I would like to compute `X` in the transformed parameters block as dimension `NxNxD` and do:

``````some_type Omega_pre_sum[N,N,D] = (X * M) .* X
for (i in 1:N) {
for (j in 1:N) {
Omega[i,j] = sum(Omega_pre_sum[i,j,:])
}
}
``````

is this possible?

3 Likes

I admit, this is getting out of my expertise. Asking @stevebronder or @rok_cesnovar if they have time to discuss this.

Bumping this up to hopefully get you more attention. Maybe @bgoodri has an idea?

I also think that partial indexing via `sum(Omega_pre_sum[i,j,])` or `sum(Omega_pre_sum[i,j])` should work out of the box.

Thanks for bumping this! Just an update:

Best so far (in terms of time): (assume `M = L*L'` in `DxD`)

``````for (i in 1:N-1) {
Omega[i,i] = 0.0;
for (j in (i+1):N) {
Omega[i,j] = sum((X[i,j]*M) .* X[i,j]);
Omega[j,i] = Omega[i,j];
}
}
Omega[N,N] = 0.0;
``````

where `X` is `row_vector[D] X[N,N]`

I will say, with `D = 64` and `N = 1000` this is extremely slow. After profiling it, the forward pass is about 1/3 the time and the autodiff takes 2/3.

I would love to “vectorize” this more and take advantage of matrix derivatives if there is a way to do so.

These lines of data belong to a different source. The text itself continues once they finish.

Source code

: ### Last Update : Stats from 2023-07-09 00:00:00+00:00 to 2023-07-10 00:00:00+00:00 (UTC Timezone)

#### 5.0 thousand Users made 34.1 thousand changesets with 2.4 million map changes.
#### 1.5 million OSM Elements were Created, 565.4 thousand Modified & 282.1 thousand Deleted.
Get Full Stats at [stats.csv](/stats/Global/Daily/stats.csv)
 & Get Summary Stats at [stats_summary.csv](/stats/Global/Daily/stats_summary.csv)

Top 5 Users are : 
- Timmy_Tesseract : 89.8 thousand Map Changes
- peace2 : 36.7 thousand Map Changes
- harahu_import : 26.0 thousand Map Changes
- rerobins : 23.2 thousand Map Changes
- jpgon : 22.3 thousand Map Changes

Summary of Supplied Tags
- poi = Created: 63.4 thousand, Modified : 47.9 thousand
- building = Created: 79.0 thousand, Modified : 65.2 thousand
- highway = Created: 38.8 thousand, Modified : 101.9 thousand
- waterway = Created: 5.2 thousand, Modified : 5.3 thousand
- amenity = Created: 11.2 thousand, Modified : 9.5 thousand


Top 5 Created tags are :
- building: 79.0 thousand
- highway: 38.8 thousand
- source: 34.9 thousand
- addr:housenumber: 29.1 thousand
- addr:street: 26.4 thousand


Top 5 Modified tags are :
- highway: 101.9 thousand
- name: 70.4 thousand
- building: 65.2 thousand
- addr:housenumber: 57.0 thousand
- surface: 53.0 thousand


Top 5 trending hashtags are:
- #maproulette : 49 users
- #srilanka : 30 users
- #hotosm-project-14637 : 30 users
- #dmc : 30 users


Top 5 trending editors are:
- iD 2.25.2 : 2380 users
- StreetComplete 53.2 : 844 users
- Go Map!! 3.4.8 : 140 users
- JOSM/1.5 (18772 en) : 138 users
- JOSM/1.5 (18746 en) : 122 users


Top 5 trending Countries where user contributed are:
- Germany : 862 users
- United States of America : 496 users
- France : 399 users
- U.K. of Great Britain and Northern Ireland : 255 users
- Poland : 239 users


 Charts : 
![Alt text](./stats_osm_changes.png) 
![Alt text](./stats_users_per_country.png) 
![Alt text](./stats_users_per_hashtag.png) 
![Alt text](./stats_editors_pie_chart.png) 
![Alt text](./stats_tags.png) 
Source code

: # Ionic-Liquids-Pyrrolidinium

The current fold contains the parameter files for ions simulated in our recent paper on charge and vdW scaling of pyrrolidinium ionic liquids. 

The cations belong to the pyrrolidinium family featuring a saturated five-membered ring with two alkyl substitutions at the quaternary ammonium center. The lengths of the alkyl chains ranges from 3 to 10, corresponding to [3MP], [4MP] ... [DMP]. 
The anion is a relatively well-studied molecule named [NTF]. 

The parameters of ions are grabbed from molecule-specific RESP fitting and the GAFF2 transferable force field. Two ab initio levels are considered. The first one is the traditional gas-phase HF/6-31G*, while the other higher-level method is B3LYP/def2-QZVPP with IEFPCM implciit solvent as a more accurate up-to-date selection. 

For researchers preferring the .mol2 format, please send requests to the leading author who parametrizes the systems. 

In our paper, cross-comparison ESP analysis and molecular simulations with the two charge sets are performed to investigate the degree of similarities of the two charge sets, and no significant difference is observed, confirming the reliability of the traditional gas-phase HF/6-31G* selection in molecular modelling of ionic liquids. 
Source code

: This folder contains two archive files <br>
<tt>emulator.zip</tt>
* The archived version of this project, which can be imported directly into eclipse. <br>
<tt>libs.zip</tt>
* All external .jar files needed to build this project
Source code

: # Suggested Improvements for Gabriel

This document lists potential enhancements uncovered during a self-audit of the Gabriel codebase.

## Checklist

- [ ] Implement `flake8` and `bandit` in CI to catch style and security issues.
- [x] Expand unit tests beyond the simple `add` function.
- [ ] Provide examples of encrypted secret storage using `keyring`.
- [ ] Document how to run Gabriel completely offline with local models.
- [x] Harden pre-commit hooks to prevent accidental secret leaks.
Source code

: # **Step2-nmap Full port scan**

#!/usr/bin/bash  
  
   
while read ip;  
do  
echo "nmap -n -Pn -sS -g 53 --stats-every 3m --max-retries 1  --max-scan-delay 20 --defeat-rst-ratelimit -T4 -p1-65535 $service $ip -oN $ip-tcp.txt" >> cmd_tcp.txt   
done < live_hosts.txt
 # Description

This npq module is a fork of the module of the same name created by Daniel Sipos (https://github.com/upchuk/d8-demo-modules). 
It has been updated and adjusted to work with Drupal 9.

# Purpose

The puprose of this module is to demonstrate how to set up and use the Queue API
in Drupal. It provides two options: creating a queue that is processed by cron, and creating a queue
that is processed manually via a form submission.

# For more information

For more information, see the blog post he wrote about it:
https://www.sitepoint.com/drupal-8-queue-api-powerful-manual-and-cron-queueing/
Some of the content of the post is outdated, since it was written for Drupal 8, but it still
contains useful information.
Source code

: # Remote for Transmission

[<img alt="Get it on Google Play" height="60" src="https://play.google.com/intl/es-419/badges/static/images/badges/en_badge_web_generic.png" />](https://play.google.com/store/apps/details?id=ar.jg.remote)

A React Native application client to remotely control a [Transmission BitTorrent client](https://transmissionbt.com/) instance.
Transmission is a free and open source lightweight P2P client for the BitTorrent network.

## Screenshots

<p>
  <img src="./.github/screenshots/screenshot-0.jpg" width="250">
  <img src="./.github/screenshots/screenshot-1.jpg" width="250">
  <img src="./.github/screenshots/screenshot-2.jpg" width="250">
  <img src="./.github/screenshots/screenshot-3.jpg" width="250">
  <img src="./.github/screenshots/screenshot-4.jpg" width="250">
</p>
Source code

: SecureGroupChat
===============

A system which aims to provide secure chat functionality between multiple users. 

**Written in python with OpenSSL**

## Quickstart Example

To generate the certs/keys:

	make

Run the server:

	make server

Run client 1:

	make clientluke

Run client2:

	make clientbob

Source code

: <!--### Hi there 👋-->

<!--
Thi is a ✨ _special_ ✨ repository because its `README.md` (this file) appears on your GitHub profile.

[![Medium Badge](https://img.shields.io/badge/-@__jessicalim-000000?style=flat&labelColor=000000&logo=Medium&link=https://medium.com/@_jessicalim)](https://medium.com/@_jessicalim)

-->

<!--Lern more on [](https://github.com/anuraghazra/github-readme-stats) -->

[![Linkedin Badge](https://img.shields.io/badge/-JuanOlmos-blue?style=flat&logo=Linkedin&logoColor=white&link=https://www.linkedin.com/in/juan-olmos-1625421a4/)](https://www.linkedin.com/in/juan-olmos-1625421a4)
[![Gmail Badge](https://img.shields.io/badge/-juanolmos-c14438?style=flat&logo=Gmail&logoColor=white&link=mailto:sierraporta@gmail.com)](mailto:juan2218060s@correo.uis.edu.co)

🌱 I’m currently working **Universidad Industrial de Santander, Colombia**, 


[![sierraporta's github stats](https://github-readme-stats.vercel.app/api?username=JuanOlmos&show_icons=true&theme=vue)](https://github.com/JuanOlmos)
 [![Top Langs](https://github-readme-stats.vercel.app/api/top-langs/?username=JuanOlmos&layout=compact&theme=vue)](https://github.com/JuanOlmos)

Any ideas are MOST welcome!

Dan

1 Like

Does using a `dot_product` speed up the calculation?

``````...
Omega[i, j] = dot_product(X[i, j] * M, X[i, j]);
...
``````

You can try removing the symmetrize allocation and call outside the loop with `symmetrize_from_lower_tri(Omega)` though I’m not sure you’ll get much from it.

1 Like

That helped a bit. Apologies, but re-looking at the different versions I have tried, the fastest (by a considerable margin) was

``````for (i in 1:N-1) {
Omega[i,i] = 0.0;
for (j in (i+1):N) {
where `X` is now `vector[D] X[N,N]`
I guess I could construct a very large block matrix out of the `X[i,j]` somehow?